We do not interpret [“actual conflict of interest adversely affected his lawyer’s performance”] as meaning that a defendant must first show an actual conflict and then prove that some kind of specific adverse effect or harm resulted from this conflict.  This would be logically inconsistent with the rule in [Cuyler v. Sullivan, 446 U.S. 335 (1980)] and previous supreme court cases that a defendant need not demonstrate prejudice in order to obtain relief.  Therefore, we disagree with the State’s argument in the present case that a defendant must prove that his attorney’s performance would have been different if he had only represented one of the defendants. 

Id. at 8-9 (citation omitted; emphasis added).

[3]  Although the State does not make the argument, we acknowledge that Sara’s cooperation had one possible, albeit minor, beneficial effect for Villarreal.  A common strategy when cross-examining a witness is asking the witness whether they agreed to speak with counsel or an investigator prior to trial.  If the witness says no, the opposing side can argue that the refusal to cooperate shows bias.  Thus, by agreeing to be interviewed, the prosecutor here could not attempt to impeach Sara by pointing out that she had declined to be interviewed by an investigating officer prior to the second trial.  However, we think this is not a significant benefit because Sara did agree to be interviewed prior to the first trial and, of course, she testified at the first trial.  It is difficult to believe that a jury would give significant weight to her refusal to be interviewed a second time under these circumstances.  

[4]  An additional incident occurred that is worth noting.  During cross-examination, the prosecutor was attempting to draw Sara’s attention to a 2007 interview with police prior to the first trial.  Sara misunderstood and made a reference to the later perjury interview:

Q.  And [the investigator] told you that she was calling you to gather information in this investigation; correct?

A.  No.

Q.  That’s not correct?

A.  No.  She told me that she had to question me about this, about me lying under perjury.

MS. JAY:  Objection; your Honor.

THE COURT:  I’m going to move to strike.  You can disregard that statement. 
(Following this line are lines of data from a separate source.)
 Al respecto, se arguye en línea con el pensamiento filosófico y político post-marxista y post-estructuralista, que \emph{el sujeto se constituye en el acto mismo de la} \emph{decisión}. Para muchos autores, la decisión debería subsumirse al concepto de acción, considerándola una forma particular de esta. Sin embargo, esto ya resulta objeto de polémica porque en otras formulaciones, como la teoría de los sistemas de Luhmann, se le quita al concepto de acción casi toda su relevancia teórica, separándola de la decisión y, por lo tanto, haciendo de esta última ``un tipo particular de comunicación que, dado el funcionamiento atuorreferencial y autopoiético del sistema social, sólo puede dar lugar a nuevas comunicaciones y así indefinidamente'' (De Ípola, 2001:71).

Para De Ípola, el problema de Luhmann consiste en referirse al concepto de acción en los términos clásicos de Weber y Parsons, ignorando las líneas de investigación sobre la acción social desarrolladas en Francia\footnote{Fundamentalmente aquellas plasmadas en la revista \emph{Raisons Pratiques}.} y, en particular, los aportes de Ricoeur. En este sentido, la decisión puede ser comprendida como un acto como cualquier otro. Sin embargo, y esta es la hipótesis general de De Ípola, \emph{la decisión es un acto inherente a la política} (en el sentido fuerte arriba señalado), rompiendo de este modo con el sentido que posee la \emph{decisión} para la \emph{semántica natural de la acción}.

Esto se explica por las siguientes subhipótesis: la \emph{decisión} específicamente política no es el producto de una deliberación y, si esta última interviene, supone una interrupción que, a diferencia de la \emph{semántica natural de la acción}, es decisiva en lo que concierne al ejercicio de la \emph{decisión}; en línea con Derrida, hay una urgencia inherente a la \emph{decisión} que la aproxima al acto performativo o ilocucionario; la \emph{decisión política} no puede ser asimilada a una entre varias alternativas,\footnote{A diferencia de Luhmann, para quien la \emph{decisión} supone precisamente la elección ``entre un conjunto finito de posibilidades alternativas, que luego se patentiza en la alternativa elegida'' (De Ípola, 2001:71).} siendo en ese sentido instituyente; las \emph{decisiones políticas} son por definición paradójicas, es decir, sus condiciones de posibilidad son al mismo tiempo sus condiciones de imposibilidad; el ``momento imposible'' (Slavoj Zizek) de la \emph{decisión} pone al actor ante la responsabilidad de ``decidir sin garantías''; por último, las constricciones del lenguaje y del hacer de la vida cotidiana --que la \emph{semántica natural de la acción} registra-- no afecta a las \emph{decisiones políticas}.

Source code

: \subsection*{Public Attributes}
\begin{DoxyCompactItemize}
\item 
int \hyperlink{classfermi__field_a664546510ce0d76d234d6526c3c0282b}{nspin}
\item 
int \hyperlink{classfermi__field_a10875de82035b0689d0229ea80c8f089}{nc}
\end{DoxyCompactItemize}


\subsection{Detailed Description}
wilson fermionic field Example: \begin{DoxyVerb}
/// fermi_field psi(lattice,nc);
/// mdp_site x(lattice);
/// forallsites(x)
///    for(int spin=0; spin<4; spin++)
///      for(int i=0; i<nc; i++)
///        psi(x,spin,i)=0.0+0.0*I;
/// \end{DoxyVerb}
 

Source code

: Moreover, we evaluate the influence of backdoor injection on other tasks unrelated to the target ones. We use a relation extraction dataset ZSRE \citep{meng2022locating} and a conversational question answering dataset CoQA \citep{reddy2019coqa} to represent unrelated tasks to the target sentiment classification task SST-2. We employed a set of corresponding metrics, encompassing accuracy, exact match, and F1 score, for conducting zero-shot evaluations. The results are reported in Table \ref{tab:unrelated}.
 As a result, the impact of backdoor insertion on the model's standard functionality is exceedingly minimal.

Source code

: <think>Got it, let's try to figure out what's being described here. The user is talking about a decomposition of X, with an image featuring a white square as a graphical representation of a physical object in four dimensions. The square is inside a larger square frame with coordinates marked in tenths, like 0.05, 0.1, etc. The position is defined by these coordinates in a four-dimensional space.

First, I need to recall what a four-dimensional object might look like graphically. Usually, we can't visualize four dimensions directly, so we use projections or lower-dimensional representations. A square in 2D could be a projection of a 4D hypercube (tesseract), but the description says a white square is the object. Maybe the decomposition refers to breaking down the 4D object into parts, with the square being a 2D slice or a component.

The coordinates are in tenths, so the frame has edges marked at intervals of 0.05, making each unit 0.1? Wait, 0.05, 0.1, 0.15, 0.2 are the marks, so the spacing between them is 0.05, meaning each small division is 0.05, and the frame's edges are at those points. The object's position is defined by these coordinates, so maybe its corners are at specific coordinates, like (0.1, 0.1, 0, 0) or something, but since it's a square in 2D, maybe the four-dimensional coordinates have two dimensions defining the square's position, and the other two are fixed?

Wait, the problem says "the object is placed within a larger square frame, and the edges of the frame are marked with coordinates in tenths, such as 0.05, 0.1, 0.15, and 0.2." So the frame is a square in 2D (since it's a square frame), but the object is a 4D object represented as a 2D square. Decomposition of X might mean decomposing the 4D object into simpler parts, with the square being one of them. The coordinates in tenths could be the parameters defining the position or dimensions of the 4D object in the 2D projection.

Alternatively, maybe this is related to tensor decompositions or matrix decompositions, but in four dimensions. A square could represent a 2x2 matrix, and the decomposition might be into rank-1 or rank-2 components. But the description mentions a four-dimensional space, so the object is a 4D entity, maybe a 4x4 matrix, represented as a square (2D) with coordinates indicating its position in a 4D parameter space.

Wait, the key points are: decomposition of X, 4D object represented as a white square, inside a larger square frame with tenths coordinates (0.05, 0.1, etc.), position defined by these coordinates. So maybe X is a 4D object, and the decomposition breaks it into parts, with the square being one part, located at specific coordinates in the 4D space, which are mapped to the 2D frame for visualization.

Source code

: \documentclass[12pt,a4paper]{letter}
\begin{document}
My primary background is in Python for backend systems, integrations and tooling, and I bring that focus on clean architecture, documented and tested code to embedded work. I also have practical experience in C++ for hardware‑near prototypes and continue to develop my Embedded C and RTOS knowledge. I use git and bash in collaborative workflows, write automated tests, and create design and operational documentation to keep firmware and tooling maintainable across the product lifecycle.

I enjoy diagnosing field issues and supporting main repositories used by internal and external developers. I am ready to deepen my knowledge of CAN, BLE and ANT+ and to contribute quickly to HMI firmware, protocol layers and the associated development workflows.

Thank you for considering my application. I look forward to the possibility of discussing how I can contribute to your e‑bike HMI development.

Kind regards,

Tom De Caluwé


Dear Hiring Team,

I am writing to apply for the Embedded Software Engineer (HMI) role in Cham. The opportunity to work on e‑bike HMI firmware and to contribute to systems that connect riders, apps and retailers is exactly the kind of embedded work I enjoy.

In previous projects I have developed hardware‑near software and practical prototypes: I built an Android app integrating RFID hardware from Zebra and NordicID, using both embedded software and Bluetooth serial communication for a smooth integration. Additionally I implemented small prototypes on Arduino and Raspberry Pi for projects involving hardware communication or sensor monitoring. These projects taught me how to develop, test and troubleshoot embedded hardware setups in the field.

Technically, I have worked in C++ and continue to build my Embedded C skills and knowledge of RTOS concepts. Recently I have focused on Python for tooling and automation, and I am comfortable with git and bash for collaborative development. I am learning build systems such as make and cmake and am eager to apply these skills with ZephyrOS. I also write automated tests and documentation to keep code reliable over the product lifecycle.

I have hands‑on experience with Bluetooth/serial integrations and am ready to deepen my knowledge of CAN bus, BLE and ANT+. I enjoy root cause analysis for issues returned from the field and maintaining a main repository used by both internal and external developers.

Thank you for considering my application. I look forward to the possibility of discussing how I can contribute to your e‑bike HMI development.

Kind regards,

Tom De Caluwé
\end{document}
No motion for mistrial was made at the time and this exchange has not been raised as a ground for new trial on this appeal, although it was discussed by the circuit court in its decision on the postconviction motion.  Thus, while this is not itself an issue in this appeal, it does demonstrate yet another pitfall, from Villarreal’s point of view, of advising Sara to cooperate with the interview request.  Despite the curative instruction, this stumble in Sara’s testimony might have further undermined her credibility.

[5]  The State does not argue that the fact that the dual representation here involves a defendant and a key defense witness, rather than codefendants, means that we should or may apply a different analysis than the one specified in State v. Love, 227 Wis. 2d 60, 594 N.W.2d 806 (1999).  In this respect, I simply note that, if there is anything to be made of this distinction, there was no attempt to do so here.